Doctoral Dissertations

Date of Award

3-1981

Degree Type

Dissertation

Degree Name

Doctor of Philosophy

Major

Psychology

Major Professor

Leonard Handler

Abstract

Sigma theory is a structural theory of human psychological development. It is a speculative theory which attempts to integrate psychodynamic developmental object relations theory with Jean Piaget's empirically-based model of children's intellectual development. Sigma theory also identifies certain interpersonal, social, epigenetic, biological, and phylogenic factors as they presumably influence development and thereby affect the outcome of personality formation and psychological functioning.

According to Sigma theory, the human mind's development occurs in four qualitatively different phases called "epochs." During each epoch, a specific class of mental capacities form, or "structuralize," as a result of a hypothetical cyclical course of learning. These distinct epochs of development take place serially. The adequate completion of one epoch precipitates the next epoch as the dominant developmental process.

The first developmental epoch is the "organic epoch," which begins with conception and remains the dominant developmental process until the biological structuralization of the fetus results in birth. Successful organic development is seen as critical to psychological development; fundamentally human consciousness is considered a biological consciousness. The detailed influences of this epoch in mental development are currently beyond the scope of this model and are only briefly described. Following birth, the organic epoch is eclipsed as the dominant developmental process by the "affect-drive epoch." During this second developmental phase, the child's emotional and instinctual responses become organized and tied to objects in the surrounding physical environment, especially the mother. The third epoch begins at approximately two years of age, when mental images start to occur in the child. These images precipitate the "psychological epoch" of development. During this epoch, the class of psychological abilities, such as fantasy, language, and logic becomes the child's dominant developmental task. This third phase remains ascendant until age eleven to thirteen. The fourth epoch begins at approximately thirteen years of age, when the adolescent's thought processes undergo a transformation which allow him to develop conscious images of himself. This triggers the "self-conscious" epoch as the dominant developmental process. During this epoch, the adult's objective self-awareness in the context of his surrounding ecological environment develops. This last epoch of mental structuralization extends throughout adult life and is never completed.

The fundamental hypothesis of this developmental model is that the processes forming mental structure remains paradigmatically the same for every epoch. In this respect, Sigma theory proposes that there are three substages to development which cyclically recur within each epoch. The cycle begins with an "autistic stage," which is based upon simple conditioned learning and initiates development within each epoch. This stage is followed by the second, or "symbiotic stage" of learning, where the child's development appears maximally influenced by environmental factors through a learning process roughly equivalent to imitation. Sigma theory hypothesizes that the symbiotic stage ends with the child's minimal but sufficient autonomous mastery of that epoch's class of mental abilities. This autonomy begins the third stage, called the "separation stage." In this open-ended stage, there is continuing maturation of the child's independent functioning in respect to the newly mastered epoch of development. The onset of separation stages are always accompanied by a new autistic stage, which triggers the next epoch as the dominant developmental process.

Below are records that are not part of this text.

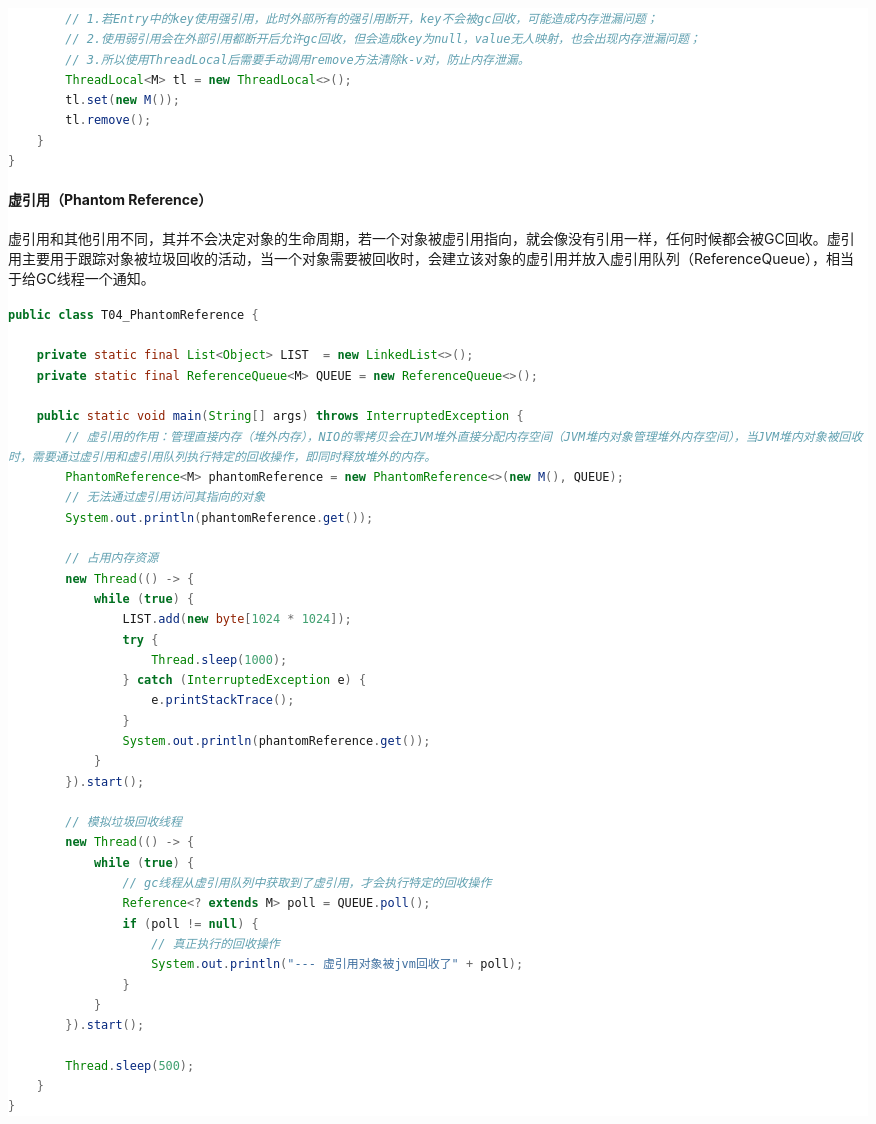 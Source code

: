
 ```JAVA
        // 1.若Entry中的key使用强引用，此时外部所有的强引用断开，key不会被gc回收，可能造成内存泄漏问题；
        // 2.使用弱引用会在外部引用都断开后允许gc回收，但会造成key为null，value无人映射，也会出现内存泄漏问题；
        // 3.所以使用ThreadLocal后需要手动调用remove方法清除k-v对，防止内存泄漏。
        ThreadLocal<M> tl = new ThreadLocal<>();
        tl.set(new M());
        tl.remove();
    }
}
```



#### 虚引用（Phantom Reference）

虚引用和其他引用不同，其并不会决定对象的生命周期，若一个对象被虚引用指向，就会像没有引用一样，任何时候都会被GC回收。虚引用主要用于跟踪对象被垃圾回收的活动，当一个对象需要被回收时，会建立该对象的虚引用并放入虚引用队列（ReferenceQueue），相当于给GC线程一个通知。

```JAVA
public class T04_PhantomReference {

    private static final List<Object> LIST  = new LinkedList<>();
    private static final ReferenceQueue<M> QUEUE = new ReferenceQueue<>();

    public static void main(String[] args) throws InterruptedException {
        // 虚引用的作用：管理直接内存（堆外内存），NIO的零拷贝会在JVM堆外直接分配内存空间（JVM堆内对象管理堆外内存空间），当JVM堆内对象被回收时，需要通过虚引用和虚引用队列执行特定的回收操作，即同时释放堆外的内存。
        PhantomReference<M> phantomReference = new PhantomReference<>(new M(), QUEUE);
        // 无法通过虚引用访问其指向的对象
        System.out.println(phantomReference.get());

        // 占用内存资源
        new Thread(() -> {
            while (true) {
                LIST.add(new byte[1024 * 1024]);
                try {
                    Thread.sleep(1000);
                } catch (InterruptedException e) {
                    e.printStackTrace();
                }
                System.out.println(phantomReference.get());
            }
        }).start();

        // 模拟垃圾回收线程
        new Thread(() -> {
            while (true) {
                // gc线程从虚引用队列中获取到了虚引用，才会执行特定的回收操作
                Reference<? extends M> poll = QUEUE.poll();
                if (poll != null) {
                    // 真正执行的回收操作
                    System.out.println("--- 虚引用对象被jvm回收了" + poll);
                }
            }
        }).start();

        Thread.sleep(500);
    }
}
```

These three stages are repeated within each epoch. Thus they are seen as reflecting a repetitive cycle of learning processes and developmental structuralization, despite qualitative changes in the classes of mental abilities formed within the four different epochs. Since structural organization and behavior are considered to be intimately linked, certain behavioral patterns are also hypothesized to repeat themselves cyclically. This theory provides a speculative model of these behavioral patterns and of an inferred organization of developmental processes and structures underlying mental development.